TASK ITEM:
From the records below, set down exactly the lines starting with the line that contains "#### Ordinary Object Pointer" and going on through the line that contains "수 있습니다. (18EB)". Nothing else is wanted.

════════

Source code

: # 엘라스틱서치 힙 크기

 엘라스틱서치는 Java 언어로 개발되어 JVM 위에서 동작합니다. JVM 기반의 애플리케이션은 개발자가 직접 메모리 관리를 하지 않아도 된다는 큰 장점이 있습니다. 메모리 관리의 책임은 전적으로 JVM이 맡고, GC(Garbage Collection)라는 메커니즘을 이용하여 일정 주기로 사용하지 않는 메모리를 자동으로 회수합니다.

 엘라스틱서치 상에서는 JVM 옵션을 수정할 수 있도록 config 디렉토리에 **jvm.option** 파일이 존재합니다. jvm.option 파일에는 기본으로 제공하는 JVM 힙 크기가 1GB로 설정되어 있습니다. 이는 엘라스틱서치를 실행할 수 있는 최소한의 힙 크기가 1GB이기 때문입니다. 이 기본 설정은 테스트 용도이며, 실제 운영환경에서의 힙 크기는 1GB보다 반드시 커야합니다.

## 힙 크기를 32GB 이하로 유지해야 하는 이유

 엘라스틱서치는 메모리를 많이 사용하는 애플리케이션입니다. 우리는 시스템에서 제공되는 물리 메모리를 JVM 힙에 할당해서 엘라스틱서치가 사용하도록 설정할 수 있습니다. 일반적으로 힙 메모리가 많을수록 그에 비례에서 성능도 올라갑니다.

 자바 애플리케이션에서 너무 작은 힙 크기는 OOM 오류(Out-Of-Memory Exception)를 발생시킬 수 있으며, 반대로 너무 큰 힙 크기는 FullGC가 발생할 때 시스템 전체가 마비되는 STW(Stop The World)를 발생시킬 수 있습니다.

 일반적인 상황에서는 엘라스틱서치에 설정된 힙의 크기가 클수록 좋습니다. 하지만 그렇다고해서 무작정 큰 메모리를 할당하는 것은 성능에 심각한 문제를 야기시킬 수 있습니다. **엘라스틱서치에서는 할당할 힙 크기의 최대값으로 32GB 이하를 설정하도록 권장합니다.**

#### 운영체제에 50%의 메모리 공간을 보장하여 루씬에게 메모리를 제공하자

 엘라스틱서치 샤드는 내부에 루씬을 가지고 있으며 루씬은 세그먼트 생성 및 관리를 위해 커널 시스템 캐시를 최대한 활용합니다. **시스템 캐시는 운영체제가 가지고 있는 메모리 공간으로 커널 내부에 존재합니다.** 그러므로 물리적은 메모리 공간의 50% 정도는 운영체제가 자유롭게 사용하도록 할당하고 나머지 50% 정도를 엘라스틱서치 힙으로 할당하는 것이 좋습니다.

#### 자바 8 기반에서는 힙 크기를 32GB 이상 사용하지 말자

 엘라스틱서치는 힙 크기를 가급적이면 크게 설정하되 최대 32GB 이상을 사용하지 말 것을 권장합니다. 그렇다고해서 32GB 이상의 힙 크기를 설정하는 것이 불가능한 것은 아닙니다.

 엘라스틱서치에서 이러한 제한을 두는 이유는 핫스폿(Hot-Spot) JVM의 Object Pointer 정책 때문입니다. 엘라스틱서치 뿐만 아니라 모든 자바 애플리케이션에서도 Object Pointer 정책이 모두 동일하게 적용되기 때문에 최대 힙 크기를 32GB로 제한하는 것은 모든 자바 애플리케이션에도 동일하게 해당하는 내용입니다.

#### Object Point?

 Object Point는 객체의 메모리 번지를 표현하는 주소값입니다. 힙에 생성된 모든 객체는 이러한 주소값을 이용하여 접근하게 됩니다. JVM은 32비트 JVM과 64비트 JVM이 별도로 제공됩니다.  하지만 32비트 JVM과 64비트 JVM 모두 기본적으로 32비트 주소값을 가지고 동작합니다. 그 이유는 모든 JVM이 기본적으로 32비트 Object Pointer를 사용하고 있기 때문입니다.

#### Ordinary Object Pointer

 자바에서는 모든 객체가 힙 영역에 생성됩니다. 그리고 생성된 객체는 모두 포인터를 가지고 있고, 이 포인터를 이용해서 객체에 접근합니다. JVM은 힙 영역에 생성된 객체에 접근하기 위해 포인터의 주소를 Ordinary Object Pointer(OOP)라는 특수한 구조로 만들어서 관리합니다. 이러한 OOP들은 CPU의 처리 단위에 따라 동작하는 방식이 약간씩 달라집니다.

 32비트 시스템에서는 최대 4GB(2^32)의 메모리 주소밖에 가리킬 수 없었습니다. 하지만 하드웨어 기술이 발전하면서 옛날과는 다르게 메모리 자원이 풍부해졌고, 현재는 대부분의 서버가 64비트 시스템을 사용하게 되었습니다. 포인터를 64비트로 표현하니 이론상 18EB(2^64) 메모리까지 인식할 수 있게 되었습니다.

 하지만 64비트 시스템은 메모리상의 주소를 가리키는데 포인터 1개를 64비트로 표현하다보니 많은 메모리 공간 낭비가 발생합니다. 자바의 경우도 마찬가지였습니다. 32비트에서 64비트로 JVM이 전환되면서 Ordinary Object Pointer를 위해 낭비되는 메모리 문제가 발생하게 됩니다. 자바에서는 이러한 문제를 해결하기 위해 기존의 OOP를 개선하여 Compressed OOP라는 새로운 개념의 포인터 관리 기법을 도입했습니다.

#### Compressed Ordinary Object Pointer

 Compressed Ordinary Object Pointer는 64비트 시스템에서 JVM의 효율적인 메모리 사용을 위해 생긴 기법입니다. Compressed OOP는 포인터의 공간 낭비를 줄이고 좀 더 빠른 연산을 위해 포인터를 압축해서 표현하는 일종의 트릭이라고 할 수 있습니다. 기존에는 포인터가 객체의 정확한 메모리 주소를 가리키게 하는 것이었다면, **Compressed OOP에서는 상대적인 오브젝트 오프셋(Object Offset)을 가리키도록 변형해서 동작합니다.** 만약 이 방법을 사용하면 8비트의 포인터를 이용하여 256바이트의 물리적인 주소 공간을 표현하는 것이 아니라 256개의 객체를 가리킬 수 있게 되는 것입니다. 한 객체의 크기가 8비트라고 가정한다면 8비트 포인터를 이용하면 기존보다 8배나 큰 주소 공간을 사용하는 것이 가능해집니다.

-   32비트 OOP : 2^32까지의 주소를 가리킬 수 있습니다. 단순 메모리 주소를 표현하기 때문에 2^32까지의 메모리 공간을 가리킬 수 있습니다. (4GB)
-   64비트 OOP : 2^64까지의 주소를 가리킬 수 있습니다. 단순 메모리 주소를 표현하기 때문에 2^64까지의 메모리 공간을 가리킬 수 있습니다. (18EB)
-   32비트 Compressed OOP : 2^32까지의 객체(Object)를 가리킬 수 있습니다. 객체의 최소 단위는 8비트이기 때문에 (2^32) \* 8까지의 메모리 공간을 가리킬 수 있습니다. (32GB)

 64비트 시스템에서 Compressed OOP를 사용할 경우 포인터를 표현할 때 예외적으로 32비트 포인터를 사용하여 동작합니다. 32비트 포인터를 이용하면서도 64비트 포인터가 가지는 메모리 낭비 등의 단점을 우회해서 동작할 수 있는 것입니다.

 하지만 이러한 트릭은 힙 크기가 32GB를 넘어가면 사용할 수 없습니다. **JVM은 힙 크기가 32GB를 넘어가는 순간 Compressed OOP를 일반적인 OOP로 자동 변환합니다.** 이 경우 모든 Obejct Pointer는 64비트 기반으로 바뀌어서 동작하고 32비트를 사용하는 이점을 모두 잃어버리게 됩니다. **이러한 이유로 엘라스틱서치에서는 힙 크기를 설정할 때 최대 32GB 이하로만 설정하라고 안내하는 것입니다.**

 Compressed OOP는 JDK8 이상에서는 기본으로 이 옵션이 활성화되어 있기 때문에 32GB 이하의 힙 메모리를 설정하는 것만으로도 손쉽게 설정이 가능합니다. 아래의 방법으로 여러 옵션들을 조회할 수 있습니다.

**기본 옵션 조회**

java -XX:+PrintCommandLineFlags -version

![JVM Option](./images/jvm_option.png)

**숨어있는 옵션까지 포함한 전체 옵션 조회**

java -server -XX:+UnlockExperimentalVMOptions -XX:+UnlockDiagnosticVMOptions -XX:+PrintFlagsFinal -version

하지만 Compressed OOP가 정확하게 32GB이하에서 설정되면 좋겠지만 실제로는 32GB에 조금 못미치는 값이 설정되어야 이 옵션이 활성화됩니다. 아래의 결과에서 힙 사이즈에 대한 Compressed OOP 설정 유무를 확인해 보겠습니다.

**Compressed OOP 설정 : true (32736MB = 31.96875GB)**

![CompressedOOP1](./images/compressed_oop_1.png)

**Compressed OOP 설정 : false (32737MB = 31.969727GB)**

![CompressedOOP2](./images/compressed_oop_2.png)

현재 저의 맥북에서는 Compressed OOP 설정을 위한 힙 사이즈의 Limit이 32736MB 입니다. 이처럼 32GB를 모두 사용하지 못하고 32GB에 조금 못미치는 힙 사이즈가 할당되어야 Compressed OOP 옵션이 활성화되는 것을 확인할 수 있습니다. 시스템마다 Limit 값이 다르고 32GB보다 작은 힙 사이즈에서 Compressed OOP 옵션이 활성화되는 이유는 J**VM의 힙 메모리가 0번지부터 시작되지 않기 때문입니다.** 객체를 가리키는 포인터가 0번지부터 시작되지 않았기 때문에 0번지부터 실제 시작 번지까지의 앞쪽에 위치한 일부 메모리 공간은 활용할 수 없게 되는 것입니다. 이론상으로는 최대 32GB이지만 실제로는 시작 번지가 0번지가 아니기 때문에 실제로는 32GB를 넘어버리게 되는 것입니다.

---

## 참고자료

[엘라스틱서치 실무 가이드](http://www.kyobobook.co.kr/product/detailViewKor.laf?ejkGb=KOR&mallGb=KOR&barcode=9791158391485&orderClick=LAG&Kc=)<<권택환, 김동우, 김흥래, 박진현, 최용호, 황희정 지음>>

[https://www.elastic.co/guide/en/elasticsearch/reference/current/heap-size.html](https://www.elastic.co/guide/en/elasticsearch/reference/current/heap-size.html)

════════

ANSWER SPACE:
#### Ordinary Object Pointer

 자바에서는 모든 객체가 힙 영역에 생성됩니다. 그리고 생성된 객체는 모두 포인터를 가지고 있고, 이 포인터를 이용해서 객체에 접근합니다. JVM은 힙 영역에 생성된 객체에 접근하기 위해 포인터의 주소를 Ordinary Object Pointer(OOP)라는 특수한 구조로 만들어서 관리합니다. 이러한 OOP들은 CPU의 처리 단위에 따라 동작하는 방식이 약간씩 달라집니다.

 32비트 시스템에서는 최대 4GB(2^32)의 메모리 주소밖에 가리킬 수 없었습니다. 하지만 하드웨어 기술이 발전하면서 옛날과는 다르게 메모리 자원이 풍부해졌고, 현재는 대부분의 서버가 64비트 시스템을 사용하게 되었습니다. 포인터를 64비트로 표현하니 이론상 18EB(2^64) 메모리까지 인식할 수 있게 되었습니다.

 하지만 64비트 시스템은 메모리상의 주소를 가리키는데 포인터 1개를 64비트로 표현하다보니 많은 메모리 공간 낭비가 발생합니다. 자바의 경우도 마찬가지였습니다. 32비트에서 64비트로 JVM이 전환되면서 Ordinary Object Pointer를 위해 낭비되는 메모리 문제가 발생하게 됩니다. 자바에서는 이러한 문제를 해결하기 위해 기존의 OOP를 개선하여 Compressed OOP라는 새로운 개념의 포인터 관리 기법을 도입했습니다.

#### Compressed Ordinary Object Pointer

 Compressed Ordinary Object Pointer는 64비트 시스템에서 JVM의 효율적인 메모리 사용을 위해 생긴 기법입니다. Compressed OOP는 포인터의 공간 낭비를 줄이고 좀 더 빠른 연산을 위해 포인터를 압축해서 표현하는 일종의 트릭이라고 할 수 있습니다. 기존에는 포인터가 객체의 정확한 메모리 주소를 가리키게 하는 것이었다면, **Compressed OOP에서는 상대적인 오브젝트 오프셋(Object Offset)을 가리키도록 변형해서 동작합니다.** 만약 이 방법을 사용하면 8비트의 포인터를 이용하여 256바이트의 물리적인 주소 공간을 표현하는 것이 아니라 256개의 객체를 가리킬 수 있게 되는 것입니다. 한 객체의 크기가 8비트라고 가정한다면 8비트 포인터를 이용하면 기존보다 8배나 큰 주소 공간을 사용하는 것이 가능해집니다.

-   32비트 OOP : 2^32까지의 주소를 가리킬 수 있습니다. 단순 메모리 주소를 표현하기 때문에 2^32까지의 메모리 공간을 가리킬 수 있습니다. (4GB)
-   64비트 OOP : 2^64까지의 주소를 가리킬 수 있습니다. 단순 메모리 주소를 표현하기 때문에 2^64까지의 메모리 공간을 가리킬 수 있습니다. (18EB)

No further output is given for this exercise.